▶ _Aim of the task_: Please count the lines in the data below that mention the word "tabular", then give only the total.

━━ Records shown ━━

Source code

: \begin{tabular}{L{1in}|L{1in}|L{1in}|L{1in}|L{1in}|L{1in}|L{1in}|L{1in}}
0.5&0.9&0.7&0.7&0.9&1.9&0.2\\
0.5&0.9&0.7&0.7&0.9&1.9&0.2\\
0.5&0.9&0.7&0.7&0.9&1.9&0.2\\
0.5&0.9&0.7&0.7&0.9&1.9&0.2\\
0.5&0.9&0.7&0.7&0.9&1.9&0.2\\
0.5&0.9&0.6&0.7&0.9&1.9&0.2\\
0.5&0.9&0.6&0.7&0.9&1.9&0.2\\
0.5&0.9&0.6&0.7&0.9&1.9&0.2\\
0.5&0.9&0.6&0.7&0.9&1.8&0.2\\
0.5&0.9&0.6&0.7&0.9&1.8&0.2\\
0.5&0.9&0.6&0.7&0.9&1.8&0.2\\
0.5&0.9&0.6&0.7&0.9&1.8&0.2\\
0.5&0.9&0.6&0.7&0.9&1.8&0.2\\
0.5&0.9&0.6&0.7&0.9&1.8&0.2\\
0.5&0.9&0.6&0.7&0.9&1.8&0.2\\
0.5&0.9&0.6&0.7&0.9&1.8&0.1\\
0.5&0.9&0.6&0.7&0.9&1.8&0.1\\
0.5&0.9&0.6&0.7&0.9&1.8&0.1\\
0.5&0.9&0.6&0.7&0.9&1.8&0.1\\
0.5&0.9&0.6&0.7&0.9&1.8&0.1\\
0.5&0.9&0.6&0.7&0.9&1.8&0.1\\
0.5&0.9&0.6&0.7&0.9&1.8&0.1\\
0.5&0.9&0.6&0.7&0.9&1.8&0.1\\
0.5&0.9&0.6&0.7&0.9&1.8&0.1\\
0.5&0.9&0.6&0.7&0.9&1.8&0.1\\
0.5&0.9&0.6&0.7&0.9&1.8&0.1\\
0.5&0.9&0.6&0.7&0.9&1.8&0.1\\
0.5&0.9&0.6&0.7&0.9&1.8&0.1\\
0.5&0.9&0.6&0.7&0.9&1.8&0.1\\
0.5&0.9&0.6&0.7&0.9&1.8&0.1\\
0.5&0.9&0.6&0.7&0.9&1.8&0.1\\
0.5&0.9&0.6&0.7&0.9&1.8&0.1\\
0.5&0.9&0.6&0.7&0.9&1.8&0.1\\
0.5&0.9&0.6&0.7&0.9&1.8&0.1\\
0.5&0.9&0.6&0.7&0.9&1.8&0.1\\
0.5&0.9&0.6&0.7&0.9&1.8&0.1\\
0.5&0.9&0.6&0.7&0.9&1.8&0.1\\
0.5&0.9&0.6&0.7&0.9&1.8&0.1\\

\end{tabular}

━━━

▶ _Result_: 2